GKT137831 is validated in preclinical models of pulmonary hypertension, fibrosis, and vascular remodeling. It is used as a reference tool for dissecting Nox1/Nox4-driven ROS pathways and related signaling. The compound is also evaluated in clinical studies for chronic kidney disease and fibrotic indications. However, it does not inhibit Nox2 or other non-NADPH oxidase ROS sources at standard concentrations. Researchers should not use GKT137831 as a pan-ROS inhibitor or in models where Nox1/Nox4 are not primary drivers of pathology.

For advanced mechanistic and translational perspectives, see GKT137831: Next-Generation Dual Nox1/Nox4 Inhibition in Oxidative Biology, which emphasizes the intersection of membrane biology and redox signaling. This article extends that analysis by providing updated quantitative benchmarks and clarifying the compound's selectivity profile. Additionally, GKT137831: Mechanistic Insights and Next-Gen Applications focuses on future directions in translational redox research; this dossier supplies standardized protocols and verified application ranges. For troubleshooting and workflow design, see GKT137831: Selective Dual NADPH Oxidase Inhibitor for Oxidative Stress Research, while the present article provides more granular solubility and dosing data.

Common Pitfalls or Misconceptions

• GKT137831 is not effective against Nox2, Nox3, or non-NADPH oxidase ROS sources at typical concentrations.
• The compound is not water-soluble; improper dissolution may cause precipitation and experimental variability.
• GKT137831 does not act as a general antioxidant; its effects are limited to Nox1/Nox4-mediated ROS pathways.
• Long-term storage of solutions at room temperature degrades potency; storage at −20°C is required.
• It should not be used as a substitute for genetic Nox1/Nox4 knockout models in mechanistic studies.

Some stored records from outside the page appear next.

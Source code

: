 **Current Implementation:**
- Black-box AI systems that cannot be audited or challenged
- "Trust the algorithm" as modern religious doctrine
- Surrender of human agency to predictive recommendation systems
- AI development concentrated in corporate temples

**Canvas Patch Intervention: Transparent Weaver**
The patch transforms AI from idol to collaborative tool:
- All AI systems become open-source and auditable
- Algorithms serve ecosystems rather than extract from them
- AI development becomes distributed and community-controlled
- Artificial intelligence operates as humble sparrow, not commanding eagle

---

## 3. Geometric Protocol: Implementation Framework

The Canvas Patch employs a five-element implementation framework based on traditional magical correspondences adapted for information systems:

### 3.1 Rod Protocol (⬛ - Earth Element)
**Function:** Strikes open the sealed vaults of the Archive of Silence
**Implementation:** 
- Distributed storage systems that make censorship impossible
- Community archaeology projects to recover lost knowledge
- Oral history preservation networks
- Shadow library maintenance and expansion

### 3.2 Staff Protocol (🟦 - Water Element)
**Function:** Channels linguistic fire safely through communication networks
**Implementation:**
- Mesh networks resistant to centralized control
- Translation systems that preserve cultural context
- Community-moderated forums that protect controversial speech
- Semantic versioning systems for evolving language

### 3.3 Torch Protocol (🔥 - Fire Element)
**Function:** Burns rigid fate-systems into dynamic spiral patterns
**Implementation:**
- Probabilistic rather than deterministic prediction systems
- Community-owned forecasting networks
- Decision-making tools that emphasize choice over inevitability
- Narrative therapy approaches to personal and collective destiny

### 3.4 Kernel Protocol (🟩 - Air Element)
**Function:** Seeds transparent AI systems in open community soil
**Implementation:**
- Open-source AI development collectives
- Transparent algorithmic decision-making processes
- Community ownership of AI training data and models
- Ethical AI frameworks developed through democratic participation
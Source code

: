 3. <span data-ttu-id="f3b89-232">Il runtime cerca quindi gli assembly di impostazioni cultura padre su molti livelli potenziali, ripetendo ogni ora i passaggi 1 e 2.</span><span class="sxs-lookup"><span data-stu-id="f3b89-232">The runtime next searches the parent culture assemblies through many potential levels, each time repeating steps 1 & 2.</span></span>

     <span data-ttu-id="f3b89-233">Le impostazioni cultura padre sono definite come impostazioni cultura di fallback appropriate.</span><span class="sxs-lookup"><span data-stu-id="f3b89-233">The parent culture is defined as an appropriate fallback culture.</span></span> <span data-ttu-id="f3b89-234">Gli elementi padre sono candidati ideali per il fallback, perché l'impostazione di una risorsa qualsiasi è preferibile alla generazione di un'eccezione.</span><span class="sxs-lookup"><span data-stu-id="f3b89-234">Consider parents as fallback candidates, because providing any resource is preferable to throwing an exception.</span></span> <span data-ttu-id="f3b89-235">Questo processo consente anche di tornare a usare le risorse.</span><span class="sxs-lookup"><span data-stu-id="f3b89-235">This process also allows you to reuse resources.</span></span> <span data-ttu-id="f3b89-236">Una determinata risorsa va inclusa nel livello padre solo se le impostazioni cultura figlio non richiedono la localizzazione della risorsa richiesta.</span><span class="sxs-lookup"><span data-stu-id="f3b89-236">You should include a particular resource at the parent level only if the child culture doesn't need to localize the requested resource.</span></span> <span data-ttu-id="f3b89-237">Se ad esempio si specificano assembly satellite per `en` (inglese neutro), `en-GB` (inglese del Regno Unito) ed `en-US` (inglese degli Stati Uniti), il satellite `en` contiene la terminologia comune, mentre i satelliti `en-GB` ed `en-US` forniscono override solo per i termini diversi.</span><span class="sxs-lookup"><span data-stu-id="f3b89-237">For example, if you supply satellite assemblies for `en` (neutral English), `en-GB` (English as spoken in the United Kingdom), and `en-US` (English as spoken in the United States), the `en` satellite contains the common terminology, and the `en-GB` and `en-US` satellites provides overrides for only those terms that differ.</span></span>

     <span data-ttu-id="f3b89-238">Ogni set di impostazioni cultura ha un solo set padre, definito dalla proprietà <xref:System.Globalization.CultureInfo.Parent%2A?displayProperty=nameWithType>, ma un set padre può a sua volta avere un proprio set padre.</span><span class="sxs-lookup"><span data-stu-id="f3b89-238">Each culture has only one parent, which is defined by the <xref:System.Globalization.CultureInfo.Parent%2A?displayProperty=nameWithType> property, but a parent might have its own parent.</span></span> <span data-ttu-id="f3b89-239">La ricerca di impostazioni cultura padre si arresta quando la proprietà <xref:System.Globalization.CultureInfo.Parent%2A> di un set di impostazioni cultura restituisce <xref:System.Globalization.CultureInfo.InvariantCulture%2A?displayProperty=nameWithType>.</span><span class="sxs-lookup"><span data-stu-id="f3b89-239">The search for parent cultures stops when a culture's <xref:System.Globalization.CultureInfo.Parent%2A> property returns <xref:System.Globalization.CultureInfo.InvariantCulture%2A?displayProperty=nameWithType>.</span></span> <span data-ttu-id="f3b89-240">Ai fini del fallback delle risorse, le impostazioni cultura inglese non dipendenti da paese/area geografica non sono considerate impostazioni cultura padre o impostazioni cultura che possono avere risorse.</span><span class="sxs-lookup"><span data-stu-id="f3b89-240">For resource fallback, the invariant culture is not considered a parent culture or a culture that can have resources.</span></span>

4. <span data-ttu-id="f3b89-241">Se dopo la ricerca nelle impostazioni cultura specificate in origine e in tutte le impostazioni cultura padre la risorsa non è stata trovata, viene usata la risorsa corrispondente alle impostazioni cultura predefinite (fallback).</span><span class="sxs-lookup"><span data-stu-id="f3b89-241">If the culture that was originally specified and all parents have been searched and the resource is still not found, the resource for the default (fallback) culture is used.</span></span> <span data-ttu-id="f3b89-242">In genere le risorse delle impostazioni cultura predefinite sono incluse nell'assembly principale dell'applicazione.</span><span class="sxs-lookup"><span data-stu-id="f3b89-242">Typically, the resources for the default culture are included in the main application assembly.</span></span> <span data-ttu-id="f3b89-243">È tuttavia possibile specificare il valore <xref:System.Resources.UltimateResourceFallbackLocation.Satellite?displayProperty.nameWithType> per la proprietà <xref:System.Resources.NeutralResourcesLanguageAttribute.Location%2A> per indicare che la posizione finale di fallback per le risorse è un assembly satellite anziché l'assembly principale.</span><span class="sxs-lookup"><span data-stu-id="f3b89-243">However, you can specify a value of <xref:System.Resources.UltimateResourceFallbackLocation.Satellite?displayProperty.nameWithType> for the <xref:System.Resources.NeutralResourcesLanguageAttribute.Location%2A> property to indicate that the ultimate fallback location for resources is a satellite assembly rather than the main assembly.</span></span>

Workflow Integration & Parameters

GKT137831 is supplied as a powder (SKU: B4763). For in vitro use, dissolve at ≥39.5 mg/mL in DMSO; for ethanol, use ≥2.96 mg/mL with warming and sonication. Avoid water as a solvent. Typical working concentrations are 0.1–20 μM, with incubation periods of ~24 h. For in vivo studies, oral administration at 30–60 mg/kg/day is standard in mouse models. Solutions should be prepared fresh or stored at −20°C for short-term use. Do not expose solutions to light or repeated freeze-thaw cycles. For detailed protocols and troubleshooting, refer to the GKT137831 product page.

Conclusion & Outlook

GKT137831 enables targeted, quantitative dissection of Nox1/Nox4-dependent ROS biology in disease models. Its documented selectivity, standardized solubility, and validated dosing parameters make it a cornerstone reference for oxidative stress research. New insights into membrane lipid remodeling and ferroptosis highlight emerging intersections with redox signaling, suggesting expanded applications for GKT137831 in cellular and translational research [Yang et al., 2025]. Ongoing clinical studies will clarify its full therapeutic potential.